Letter To New Tech Teams
Hi there, Phoenix here.
One thing that seems to be not taught in school and mostly picked up on the fly is good software engineering practices. I don't even think SWE teaches these.
As part of the SH tech team, you are entrusted with the valuable task of making sure everything goes well. The frameworks you choose and the way you solve problems ultimately will not matter besides getting the expected functionality that everyone wants and making your deadlines. This means that, despite there usually being more than one way to solve most of your problems, you're probably going to want to choose ones that will save you and your team members the most headache. There will also be people who may read your code long after you leave and go on to do greater things.
On top of this, some weeks you're a busy student without much time to get things done, and, well, may have to implement something the quick and dirty way and refactor later. This is called "technical debt" and as a member of this team, please try to understand it very well.
I certainly think that being a part of this team will give you a lot of practical software engineering knowledge and the ability to have a positive impact on many people at a scale which you will have probably not had before: on the organizers, your team members, and ultimately, hundreds if not hopefully well over a thousand users. This document is to specifically give you advice and things to research about that will make you be able to work towards this end as best as possible and achieve amazing results. Following it may prevent a lot of unnecessary headaches, bad blood, and late nights.
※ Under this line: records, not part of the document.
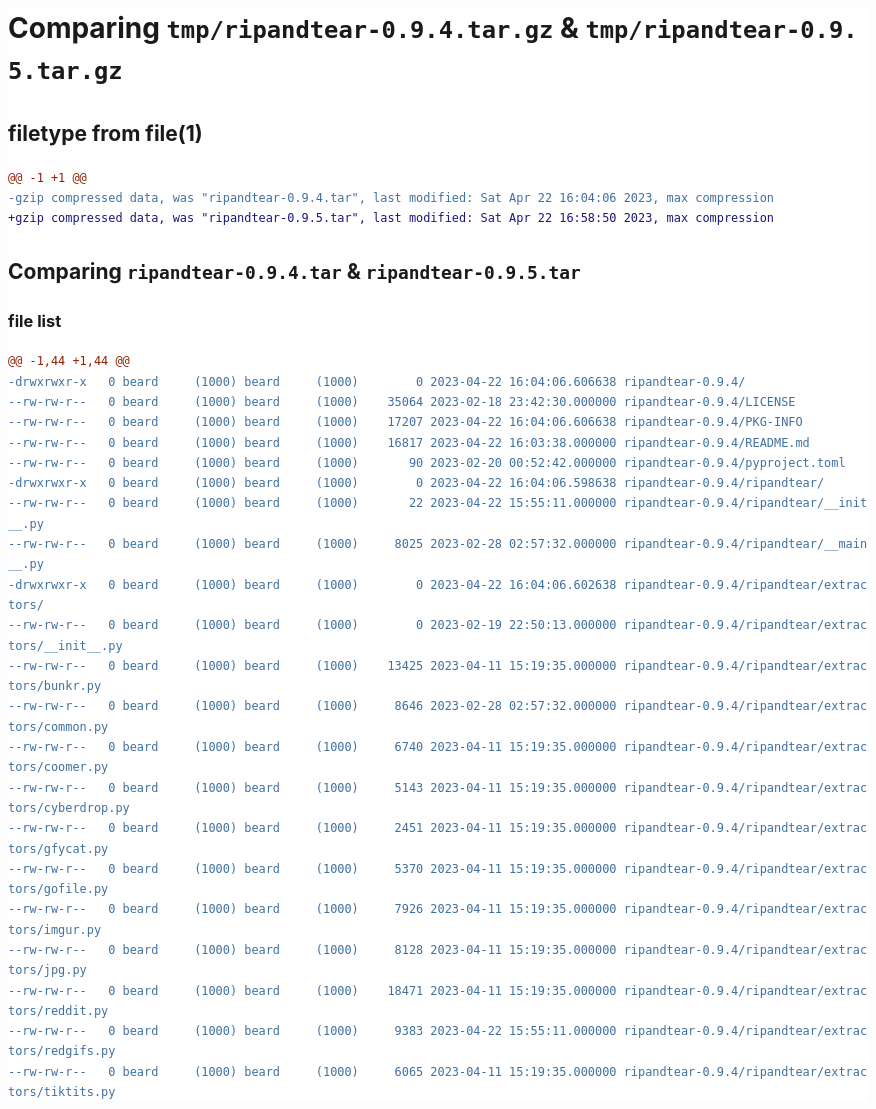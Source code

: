 # Comparing `tmp/ripandtear-0.9.4.tar.gz` & `tmp/ripandtear-0.9.5.tar.gz`

## filetype from file(1)

```diff
@@ -1 +1 @@
-gzip compressed data, was "ripandtear-0.9.4.tar", last modified: Sat Apr 22 16:04:06 2023, max compression
+gzip compressed data, was "ripandtear-0.9.5.tar", last modified: Sat Apr 22 16:58:50 2023, max compression
```

## Comparing `ripandtear-0.9.4.tar` & `ripandtear-0.9.5.tar`

### file list

```diff
@@ -1,44 +1,44 @@
-drwxrwxr-x   0 beard     (1000) beard     (1000)        0 2023-04-22 16:04:06.606638 ripandtear-0.9.4/
--rw-rw-r--   0 beard     (1000) beard     (1000)    35064 2023-02-18 23:42:30.000000 ripandtear-0.9.4/LICENSE
--rw-rw-r--   0 beard     (1000) beard     (1000)    17207 2023-04-22 16:04:06.606638 ripandtear-0.9.4/PKG-INFO
--rw-rw-r--   0 beard     (1000) beard     (1000)    16817 2023-04-22 16:03:38.000000 ripandtear-0.9.4/README.md
--rw-rw-r--   0 beard     (1000) beard     (1000)       90 2023-02-20 00:52:42.000000 ripandtear-0.9.4/pyproject.toml
-drwxrwxr-x   0 beard     (1000) beard     (1000)        0 2023-04-22 16:04:06.598638 ripandtear-0.9.4/ripandtear/
--rw-rw-r--   0 beard     (1000) beard     (1000)       22 2023-04-22 15:55:11.000000 ripandtear-0.9.4/ripandtear/__init__.py
--rw-rw-r--   0 beard     (1000) beard     (1000)     8025 2023-02-28 02:57:32.000000 ripandtear-0.9.4/ripandtear/__main__.py
-drwxrwxr-x   0 beard     (1000) beard     (1000)        0 2023-04-22 16:04:06.602638 ripandtear-0.9.4/ripandtear/extractors/
--rw-rw-r--   0 beard     (1000) beard     (1000)        0 2023-02-19 22:50:13.000000 ripandtear-0.9.4/ripandtear/extractors/__init__.py
--rw-rw-r--   0 beard     (1000) beard     (1000)    13425 2023-04-11 15:19:35.000000 ripandtear-0.9.4/ripandtear/extractors/bunkr.py
--rw-rw-r--   0 beard     (1000) beard     (1000)     8646 2023-02-28 02:57:32.000000 ripandtear-0.9.4/ripandtear/extractors/common.py
--rw-rw-r--   0 beard     (1000) beard     (1000)     6740 2023-04-11 15:19:35.000000 ripandtear-0.9.4/ripandtear/extractors/coomer.py
--rw-rw-r--   0 beard     (1000) beard     (1000)     5143 2023-04-11 15:19:35.000000 ripandtear-0.9.4/ripandtear/extractors/cyberdrop.py
--rw-rw-r--   0 beard     (1000) beard     (1000)     2451 2023-04-11 15:19:35.000000 ripandtear-0.9.4/ripandtear/extractors/gfycat.py
--rw-rw-r--   0 beard     (1000) beard     (1000)     5370 2023-04-11 15:19:35.000000 ripandtear-0.9.4/ripandtear/extractors/gofile.py
--rw-rw-r--   0 beard     (1000) beard     (1000)     7926 2023-04-11 15:19:35.000000 ripandtear-0.9.4/ripandtear/extractors/imgur.py
--rw-rw-r--   0 beard     (1000) beard     (1000)     8128 2023-04-11 15:19:35.000000 ripandtear-0.9.4/ripandtear/extractors/jpg.py
--rw-rw-r--   0 beard     (1000) beard     (1000)    18471 2023-04-11 15:19:35.000000 ripandtear-0.9.4/ripandtear/extractors/reddit.py
--rw-rw-r--   0 beard     (1000) beard     (1000)     9383 2023-04-22 15:55:11.000000 ripandtear-0.9.4/ripandtear/extractors/redgifs.py
--rw-rw-r--   0 beard     (1000) beard     (1000)     6065 2023-04-11 15:19:35.000000 ripandtear-0.9.4/ripandtear/extractors/tiktits.py
```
Everyone will make mistakes
In other words, nothing that you're going to write will be bug-less. Unexpected behavior will happen even after testing, and you have to ensure that things won't go wrong when they do. For example, with sending emails in the email system, we made sure that both successes and failures were logged, and that they included the attempted contact email. What do you think would happen if we didn't do this? After a batch of decisions emails were sent, there potentially could have been hundreds of failures that would go unnoticed and lead to worse hackathon turnout. And if we had to re-do an email send, duplicate emails could have been sent if we didn't know who already probably received one. If we had to re-run the decisions algorithm too, then there would then be the potential for someone to receive both an acceptance and rejection email. Some simple future-proofing can avoid bad situations like these, which may I remind you can still happen even on well tested code.
Atomicity
Noting the above example with decisions emails, what if we made the whole thing get kicked off with a single request to one API endpoint, deciding acceptances and then sending emails immediately after?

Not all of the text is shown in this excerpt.